ABOUT THIS TASK: Copy out the entries that follow. Leave none out.

[Collected data]

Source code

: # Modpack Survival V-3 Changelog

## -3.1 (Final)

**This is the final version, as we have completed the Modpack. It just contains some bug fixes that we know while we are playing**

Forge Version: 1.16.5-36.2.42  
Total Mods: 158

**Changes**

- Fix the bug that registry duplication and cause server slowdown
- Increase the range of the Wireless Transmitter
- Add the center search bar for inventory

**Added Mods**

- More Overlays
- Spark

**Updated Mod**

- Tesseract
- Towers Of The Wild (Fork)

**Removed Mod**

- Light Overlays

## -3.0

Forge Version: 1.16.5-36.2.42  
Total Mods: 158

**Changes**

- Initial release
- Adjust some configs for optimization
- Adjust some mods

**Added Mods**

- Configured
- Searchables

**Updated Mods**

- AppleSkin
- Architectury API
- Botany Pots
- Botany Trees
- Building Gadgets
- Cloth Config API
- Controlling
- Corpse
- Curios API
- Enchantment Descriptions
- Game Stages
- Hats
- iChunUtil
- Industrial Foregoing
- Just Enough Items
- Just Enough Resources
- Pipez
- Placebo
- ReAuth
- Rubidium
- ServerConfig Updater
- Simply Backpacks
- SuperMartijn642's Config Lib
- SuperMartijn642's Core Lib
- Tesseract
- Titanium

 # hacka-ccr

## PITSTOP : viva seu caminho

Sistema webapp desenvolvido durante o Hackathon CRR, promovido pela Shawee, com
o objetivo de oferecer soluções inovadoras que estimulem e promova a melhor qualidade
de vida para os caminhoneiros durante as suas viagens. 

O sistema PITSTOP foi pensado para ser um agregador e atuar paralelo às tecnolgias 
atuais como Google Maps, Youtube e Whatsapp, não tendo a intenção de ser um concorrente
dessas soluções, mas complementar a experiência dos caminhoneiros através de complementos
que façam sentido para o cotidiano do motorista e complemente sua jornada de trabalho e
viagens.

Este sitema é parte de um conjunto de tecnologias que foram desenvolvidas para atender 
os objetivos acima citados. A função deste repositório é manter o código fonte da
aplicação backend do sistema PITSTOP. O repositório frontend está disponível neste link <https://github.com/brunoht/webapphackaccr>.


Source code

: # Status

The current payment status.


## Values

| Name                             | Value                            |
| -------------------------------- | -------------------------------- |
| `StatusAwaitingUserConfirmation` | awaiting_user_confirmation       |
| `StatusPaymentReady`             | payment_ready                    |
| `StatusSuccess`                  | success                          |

SOLVED EXERCISE:
Source code

: # Modpack Survival V-3 Changelog

## -3.1 (Final)

**This is the final version, as we have completed the Modpack. It just contains some bug fixes that we know while we are playing**

Forge Version: 1.16.5-36.2.42  
Total Mods: 158

**Changes**

- Fix the bug that registry duplication and cause server slowdown
- Increase the range of the Wireless Transmitter
- Add the center search bar for inventory

**Added Mods**

- More Overlays
- Spark

**Updated Mod**

- Tesseract
- Towers Of The Wild (Fork)

**Removed Mod**

- Light Overlays

## -3.0

Forge Version: 1.16.5-36.2.42  
Total Mods: 158

**Changes**

- Initial release
- Adjust some configs for optimization
- Adjust some mods

**Added Mods**

- Configured
- Searchables

**Updated Mods**

- AppleSkin
- Architectury API
- Botany Pots
- Botany Trees
- Building Gadgets
- Cloth Config API
- Controlling
- Corpse
- Curios API
- Enchantment Descriptions
- Game Stages
- Hats
- iChunUtil
- Industrial Foregoing
- Just Enough Items
- Just Enough Resources
- Pipez
- Placebo
- ReAuth
- Rubidium
- ServerConfig Updater
- Simply Backpacks
- SuperMartijn642's Config Lib
- SuperMartijn642's Core Lib
- Tesseract
- Titanium

 # hacka-ccr

## PITSTOP : viva seu caminho

Sistema webapp desenvolvido durante o Hackathon CRR, promovido pela Shawee, com
o objetivo de oferecer soluções inovadoras que estimulem e promova a melhor qualidade
de vida para os caminhoneiros durante as suas viagens. 

O sistema PITSTOP foi pensado para ser um agregador e atuar paralelo às tecnolgias 
atuais como Google Maps, Youtube e Whatsapp, não tendo a intenção de ser um concorrente
dessas soluções, mas complementar a experiência dos caminhoneiros através de complementos
que façam sentido para o cotidiano do motorista e complemente sua jornada de trabalho e
viagens.

Este sitema é parte de um conjunto de tecnologias que foram desenvolvidas para atender 
os objetivos acima citados. A função deste repositório é manter o código fonte da
aplicação backend do sistema PITSTOP. O repositório frontend está disponível neste link <https://github.com/brunoht/webapphackaccr>.


Source code

: # Status

The current payment status.


## Values

| Name                             | Value                            |
| -------------------------------- | -------------------------------- |
| `StatusAwaitingUserConfirmation` | awaiting_user_confirmation       |
| `StatusPaymentReady`             | payment_ready                    |
| `StatusSuccess`                  | success                          |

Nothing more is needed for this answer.